## TASK PROMPT
From the line containing "让开发和调试变得更加高效智能！🚀✨" to the final line of the listing, restate each line word for word and add nothing.

## DATA
>>>

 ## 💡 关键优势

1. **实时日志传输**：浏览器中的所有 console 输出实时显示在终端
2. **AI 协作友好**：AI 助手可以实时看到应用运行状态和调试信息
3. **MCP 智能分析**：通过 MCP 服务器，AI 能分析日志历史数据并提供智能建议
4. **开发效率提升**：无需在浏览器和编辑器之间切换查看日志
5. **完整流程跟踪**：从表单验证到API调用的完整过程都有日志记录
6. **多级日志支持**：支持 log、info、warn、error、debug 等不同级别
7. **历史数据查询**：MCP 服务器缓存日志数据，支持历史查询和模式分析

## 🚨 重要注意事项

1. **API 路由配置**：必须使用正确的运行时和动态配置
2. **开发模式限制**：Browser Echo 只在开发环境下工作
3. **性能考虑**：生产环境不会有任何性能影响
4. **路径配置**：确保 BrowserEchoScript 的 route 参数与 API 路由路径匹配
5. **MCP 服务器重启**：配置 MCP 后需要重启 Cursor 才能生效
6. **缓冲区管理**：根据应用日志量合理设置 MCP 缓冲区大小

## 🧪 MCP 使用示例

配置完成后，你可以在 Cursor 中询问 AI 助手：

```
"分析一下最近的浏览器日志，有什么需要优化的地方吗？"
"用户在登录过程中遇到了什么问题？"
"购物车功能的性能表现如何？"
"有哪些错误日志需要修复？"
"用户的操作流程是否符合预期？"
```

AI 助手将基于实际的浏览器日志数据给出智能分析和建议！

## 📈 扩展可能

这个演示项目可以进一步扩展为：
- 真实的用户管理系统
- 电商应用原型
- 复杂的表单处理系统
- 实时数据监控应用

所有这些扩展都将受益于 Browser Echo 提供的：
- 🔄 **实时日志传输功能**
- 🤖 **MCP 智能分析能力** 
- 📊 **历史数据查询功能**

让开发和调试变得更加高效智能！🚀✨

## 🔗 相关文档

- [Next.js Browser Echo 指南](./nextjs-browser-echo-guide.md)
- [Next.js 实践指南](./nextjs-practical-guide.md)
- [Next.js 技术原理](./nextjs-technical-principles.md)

<<<

## TASK RESPONSE
让开发和调试变得更加高效智能！🚀✨

## 🔗 相关文档

- [Next.js Browser Echo 指南](./nextjs-browser-echo-guide.md)
- [Next.js 实践指南](./nextjs-practical-guide.md)
- [Next.js 技术原理](./nextjs-technical-principles.md)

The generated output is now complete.